Changes the “next” button (used to advance steps in the wizard) to have text text and optionally css class cls. This is used internally by the wizard when the last step is reached, to display a green “submit” button, but it may be useful elsewhere.

updateProgressBar(percent)

Sets the progress bar in the lower right to percent complete. This typically shouldn’t be touched by user code, but it can be useful to call updateProgressBar(0) after a submit handler returns. See Submitting Data.

Application Wizard Mac

hideButtons()/showButtons()

Hides or shows the next and previous buttons. This is only really useful after a submission handler returns. See Submitting Data.

submitSuccess()/submitError()/submitFailure()

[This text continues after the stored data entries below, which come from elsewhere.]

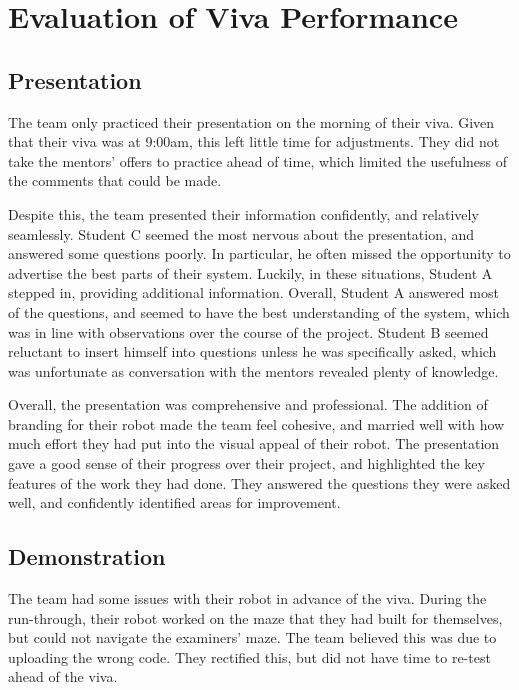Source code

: 


\section{Evaluation of Viva Performance}\label{sec:viva}
    \subsection{Presentation}\label{subsec:viva-presentation}
        The team only practiced their presentation on the morning of their viva.
        Given that their viva was at 9:00am, this left little time for adjustments.
        They did not take the mentors' offers to practice ahead of time, which limited the usefulness of the comments that could be made.

        Despite this, the team presented their information confidently, and relatively seamlessly.
        Student C seemed the most nervous about the presentation, and answered some questions poorly.
        In particular, he often missed the opportunity to advertise the best parts of their system.
        Luckily, in these situations, Student A stepped in, providing additional information.
        Overall, Student A answered most of the questions, and seemed to have the best understanding of the system, which was in line with observations over the course of the project.
        Student B seemed reluctant to insert himself into questions unless he was specifically asked, which was unfortunate as conversation with the mentors revealed plenty of knowledge.

        Overall, the presentation was comprehensive and professional.
        The addition of branding for their robot made the team feel cohesive, and married well with how much effort they had put into the visual appeal of their robot.
        The presentation gave a good sense of their progress over their project, and highlighted the key features of the work they had done.
        They answered the questions they were asked well, and confidently identified areas for improvement.

    \subsection{Demonstration}\label{subsec:viva-demonstration}
        The team had some issues with their robot in advance of the viva.
        During the run-through, their robot worked on the maze that they had built for themselves, but could not navigate the examiners' maze.
        The team believed this was due to uploading the wrong code.
        They rectified this, but did not have time to re-test ahead of the viva.

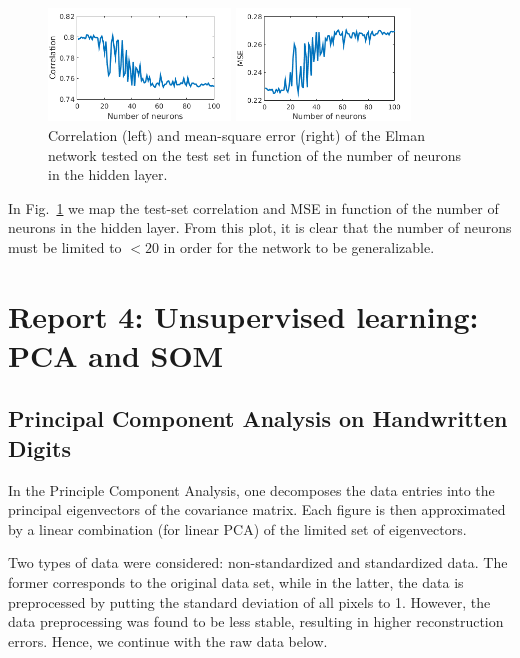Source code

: \documentclass[pdftex,11pt,a4paper]{article}
\begin{document}
\begin{figure}[htb]
\centering
\begin{minipage}{0.4\textwidth}
\includegraphics[height=3cm]{figs/correlation_map.png}
\end{minipage}%
\begin{minipage}{0.4\textwidth}
\includegraphics[height=3cm]{figs/mse_map.png}
\end{minipage}%
\caption{Correlation (left) and mean-square error (right) of the Elman network tested on the test set in function of the number of neurons in the hidden layer. \label{fig:elman}}
\end{figure}

In Fig.~\ref{fig:elman} we map the test-set correlation and MSE in function of the number of neurons in the hidden layer. From this plot, it is clear that the number of neurons must be limited to $< 20$ in order for the network to be generalizable.


\FloatBarrier

\newpage
\section{Report 4: Unsupervised learning: PCA and SOM}

\subsection{Principal Component Analysis on Handwritten Digits}
In the Principle Component Analysis, one decomposes the data entries into the principal eigenvectors of the covariance matrix. Each figure is then approximated by a linear combination (for linear PCA) of the limited set of eigenvectors. 

Two types of data were considered: non-standardized and standardized data. The former corresponds to the original data set, while in the latter, the data is preprocessed by putting the standard deviation of all pixels to 1. However, the data preprocessing was found to be less stable, resulting in higher reconstruction errors. Hence, we continue with the raw data below.
\end{document}
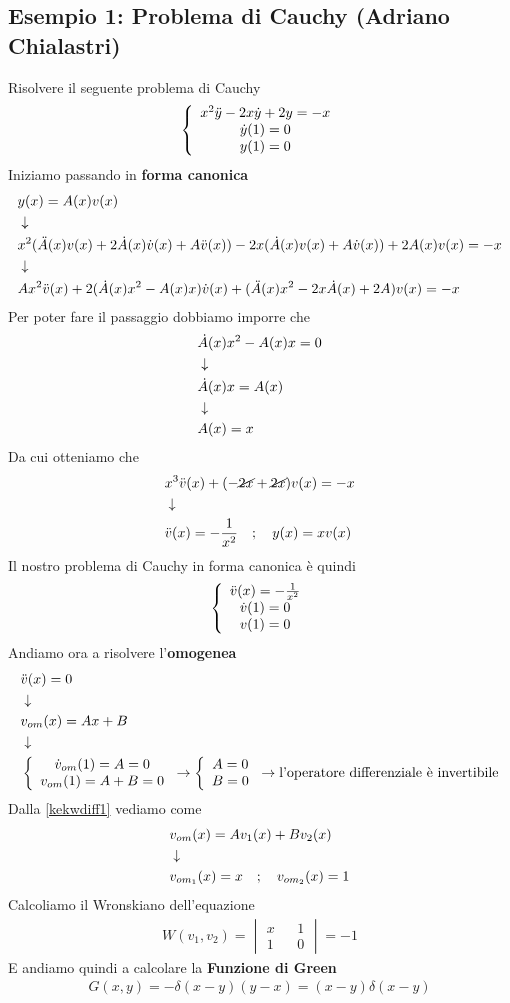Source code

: \subsection{Esempio 1: Problema di Cauchy (Adriano Chialastri)}
Risolvere il seguente problema di Cauchy
\begin{align}
	\left\{ \begin{array}{ccc} x^2 \ddot{y} - 2x \dot{y} + 2y = -x\\ \dot{y}(1)=0\\ y(1)=0 \end{array} \right.
\end{align}
Iniziamo passando in \textbf{forma canonica}
\begin{align}
	&y(x) = A(x)v(x)	\\ &\downarrow \nonumber \\
	&x^2 (\ddot{A}(x)v(x) + 2\dot{A}(x)\dot{v}(x) + A \ddot{v}(x)) - 2x (\dot{A}(x)v(x) + A \dot{v}(x)) + 2A(x)v(x) = -x \nonumber \\ &\downarrow \nonumber \\
	&Ax^2 \ddot{v}(x) + 2(\dot{A}(x) x^2 - A(x)x) \dot{v}(x) + (\ddot{A}(x) x^2 - 2x\dot{A}(x) +2A)v(x) = -x	
\end{align}
Per poter fare il passaggio dobbiamo imporre che
\begin{align}
	&\dot{A}(x) x^2 - A(x)x = 0 \\ &\downarrow \nonumber \\
	&\dot{A}(x) x = A(x) \nonumber \\ &\downarrow \nonumber \\
	&A(x) = x  
\end{align}
Da cui otteniamo che
\begin{align}
	&x^3 \ddot{v}(x) + (-\cancel{2x} +\cancel{2x})v(x) = -x	\\ &\downarrow \nonumber \\
	&\ddot{v}(x) = -\frac{1}{x^2} \quad ; \quad y(x) = x v(x)
\end{align}
Il nostro problema di Cauchy in forma canonica è quindi
\begin{align}
	\left\{ \begin{array}{ccc} \ddot{v}(x) = -\frac{1}{x^2}\\ \dot{v}(1)=0\\ v(1)=0 \end{array} \right.
\end{align}
Andiamo ora a risolvere l'\textbf{omogenea}
\begin{align}
	&\ddot{v}(x) = 0 \\ &\downarrow \nonumber \\
	&v_{om}(x) = Ax + B  \label{kekwdiff1}\\ &\downarrow \nonumber \\
	&\left\{ \begin{array}{cc} \dot{v}_{om}(1)=A=0\\ v_{om}(1)=A+B=0 \end{array} \right. \to \left\{ \begin{array}{cc} A=0\\ B=0 \end{array} \right. \to \text{l'operatore differenziale è invertibile} 
\end{align}
Dalla \ref{kekwdiff1} vediamo come
\begin{align}
	&v_{om}(x) = A v_1(x) + B v_2(x) \nonumber \\ &\downarrow \nonumber \\
	&v_{om_1}(x) = x \quad ; \quad v_{om_2}(x) = 1
\end{align}
Calcoliamo il Wronskiano dell'equazione
\begin{align}
	W(v_1,v_2) = \begin{vmatrix}
		x && 1 \\
		1 && 0
	\end{vmatrix} = -1
\end{align}
E andiamo quindi a calcolare la \textbf{Funzione di Green}
\begin{align}
	G(x,y) = - \delta (x-y) (y-x) = (x-y) \delta(x-y)
\end{align}
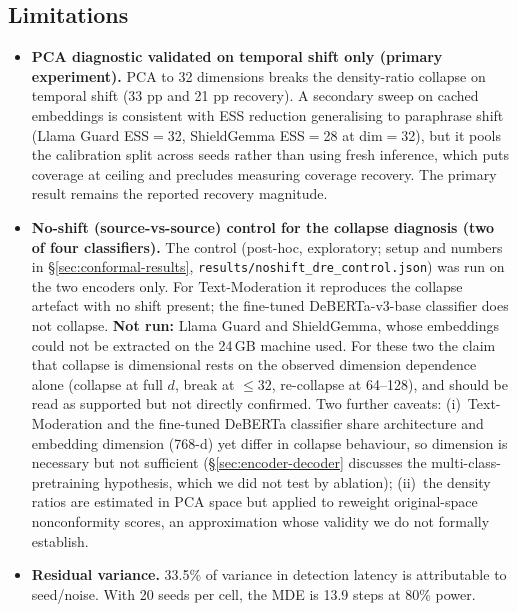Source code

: \documentclass{article}
\begin{document}
\subsection{Limitations}
\label{sec:limitations}

\begin{itemize}
\item \textbf{PCA diagnostic validated on temporal shift only (primary experiment).} PCA to 32 dimensions breaks the density-ratio collapse on temporal shift (33 pp and 21 pp recovery). A secondary sweep on cached embeddings is consistent with ESS reduction generalising to paraphrase shift (Llama Guard ESS$=$32, ShieldGemma ESS$=$28 at dim$=$32), but it pools the calibration split across seeds rather than using fresh inference, which puts coverage at ceiling and precludes measuring coverage recovery. The primary result remains the reported recovery magnitude.
\item \textbf{No-shift (source-vs-source) control for the collapse diagnosis (two of four classifiers).} The control (post-hoc, exploratory; setup and numbers in \S\ref{sec:conformal-results}, \texttt{results/noshift\_dre\_control.json}) was run on the two encoders only. For Text-Moderation it reproduces the collapse artefact with no shift present; the fine-tuned DeBERTa-v3-base classifier does not collapse. \textbf{Not run:} Llama Guard and ShieldGemma, whose embeddings could not be extracted on the 24\,GB machine used. For these two the claim that collapse is dimensional rests on the observed dimension dependence alone (collapse at full $d$, break at ${\leq}32$, re-collapse at 64--128), and should be read as supported but not directly confirmed. Two further caveats: (i)~Text-Moderation and the fine-tuned DeBERTa classifier share architecture and embedding dimension (768-d) yet differ in collapse behaviour, so dimension is necessary but not sufficient (\S\ref{sec:encoder-decoder} discusses the multi-class-pretraining hypothesis, which we did not test by ablation); (ii)~the density ratios are estimated in PCA space but applied to reweight original-space nonconformity scores, an approximation whose validity we do not formally establish.
\item \textbf{Residual variance.} 33.5\% of variance in detection latency is attributable to seed/noise. With 20 seeds per cell, the MDE is 13.9 steps at 80\% power.

\end{itemize}
\end{document}
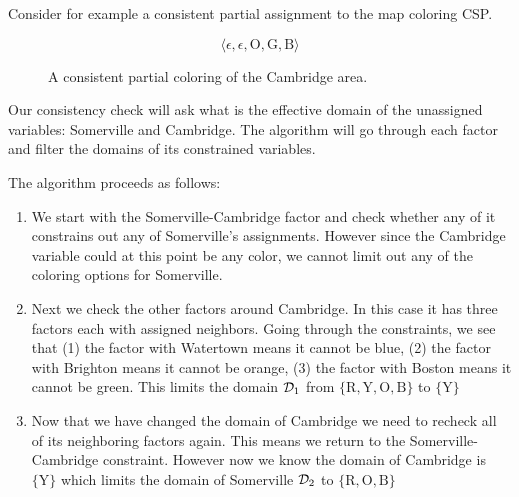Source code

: \documentclass[11pt]{article}
\begin{document}
Consider for example a consistent partial assignment to the 
map coloring CSP.

\[\langle \epsilon, \epsilon, \mathrm{O, G, B} \rangle\]
\air 

\begin{figure}[h]
  \centering
  \label{fig:cambcolor}
  \caption{A consistent partial coloring of the Cambridge area. }
\end{figure}

Our consistency check will ask what is the effective domain 
of the unassigned variables: Somerville and Cambridge.
The algorithm will go through each factor and filter the domains of its constrained variables.
 
The algorithm proceeds as follows: 

\begin{enumerate}
\item We start with the Somerville-Cambridge factor and check whether any of 
  it constrains out any of Somerville's assignments. 
  However since the Cambridge variable could at this point be any 
  color, we cannot limit out any of the coloring options for Somerville.
\item Next we check the other factors around Cambridge. In this case it has three factors each
  with assigned neighbors.  Going through the constraints, we see that
  (1) the factor with Watertown means it cannot be blue, (2) the
  factor with Brighton means it cannot be orange, (3) the factor with
  Boston means it cannot be green. This limits the domain $\mathcal{D}_1$
  from $\{\mathrm{R,Y, O, B }\}$ to $\{\mathrm{Y}\}$
\item Now that we have changed the domain of Cambridge we need to
  recheck all of its neighboring factors again. This means we return
  to the Somerville-Cambridge constraint. However now we know the
  domain of Cambridge is $\{\mathrm{Y}\}$ which limits the domain of
  Somerville $\mathcal{D}_2$ to $\{\mathrm{R, O, B }\}$
\end{enumerate}
\end{document}
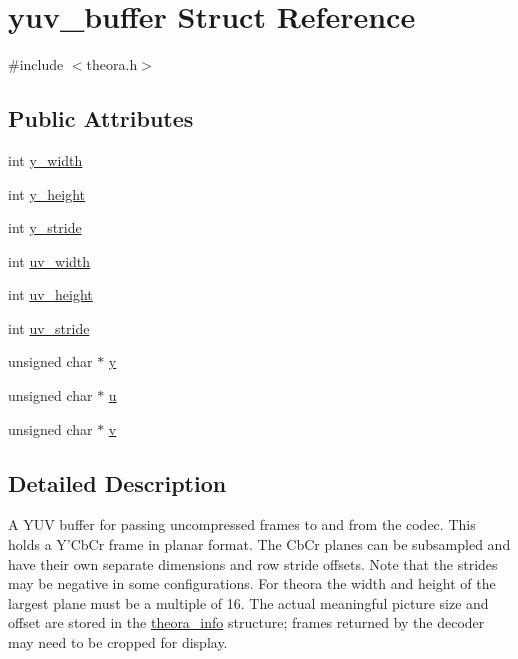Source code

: \hypertarget{structyuv__buffer}{\section{yuv\+\_\+buffer Struct Reference}
\label{structyuv__buffer}
}


{\ttfamily \#include $<$theora.\+h$>$}

\subsection*{Public Attributes}
\begin{DoxyCompactItemize}
\item 
int \hyperlink{structyuv__buffer_aaa6c06c071da933231647238418d5fc0}{y\+\_\+width}
\item 
int \hyperlink{structyuv__buffer_a5a8b60e012247e2caffcbbaca99414e0}{y\+\_\+height}
\item 
int \hyperlink{structyuv__buffer_a9cdf61834c11b2351640a4a243ad0549}{y\+\_\+stride}
\item 
int \hyperlink{structyuv__buffer_a8c59a57c35af0be519ee47f15e49fe2b}{uv\+\_\+width}
\item 
int \hyperlink{structyuv__buffer_a640f1a0b456d3807f9f0538b22f10097}{uv\+\_\+height}
\item 
int \hyperlink{structyuv__buffer_ab265cc24ffb5650bf52daf223b0debb9}{uv\+\_\+stride}
\item 
unsigned char $\ast$ \hyperlink{structyuv__buffer_a725727c70eeced6b8c90866973399ac1}{y}
\item 
unsigned char $\ast$ \hyperlink{structyuv__buffer_a8b1857afe3ffac28f259499a57a559e1}{u}
\item 
unsigned char $\ast$ \hyperlink{structyuv__buffer_aa429491dd112adb0254672c59ef55075}{v}
\end{DoxyCompactItemize}


\subsection{Detailed Description}
A Y\+U\+V buffer for passing uncompressed frames to and from the codec. This holds a Y'Cb\+Cr frame in planar format. The Cb\+Cr planes can be subsampled and have their own separate dimensions and row stride offsets. Note that the strides may be negative in some configurations. For theora the width and height of the largest plane must be a multiple of 16. The actual meaningful picture size and offset are stored in the \hyperlink{structtheora__info}{theora\+\_\+info} structure; frames returned by the decoder may need to be cropped for display.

Shows the special submit cards. This is only really useful after a submission handler returns. See Submitting Data.

reset()

Resets the wizard to its original state. This only resets wizard internals, and does not affect your form elements. If you want to reset those, listen for the “reset” event, and write some code to reset your elements manually. For example

Application Wizard

Objects of this class fill the wizard.cards object.

el

The div element that holds the card’s layout. Use this when searching for elements in a specific card (like a specific input box or button, for example).

wizard

Application Wizard Usps Login

This is a reference to the wizard object to which this card belongs. Typically, this is used in card-level validators to call the errorPopover() method.

validate()

Called automatically when the next button is clicked, this method runs all validators on elements contained in the card, as well as any card-level validator, if one exists. This will return true if all validators return true, otherwise false.

trigger(eventName, …)

Triggers an event eventName, with an optional number of arguments (or no arguments)

on(eventName, callback)

Application Wizard Lausd

Binds a callback to the eventName. Valid event names are:

  • reload – when the card is first loaded or when the reload() function is called.
  • loaded – called when a card is first loaded
  • selected – when this card is selected as the active wizard card
  • markVisited – when this card is marked as visited, meaning, typically, that the user can go back to it from a different step
  • unmarkVisited – removing this card as a visited card
  • deselect – when this card is changed from. The new card will receive the select event, and the old card will receive the deselect event.
  • validate – called when the card is being validated. The callback assigned to this can serve as a validator itself, if it returns a boolean.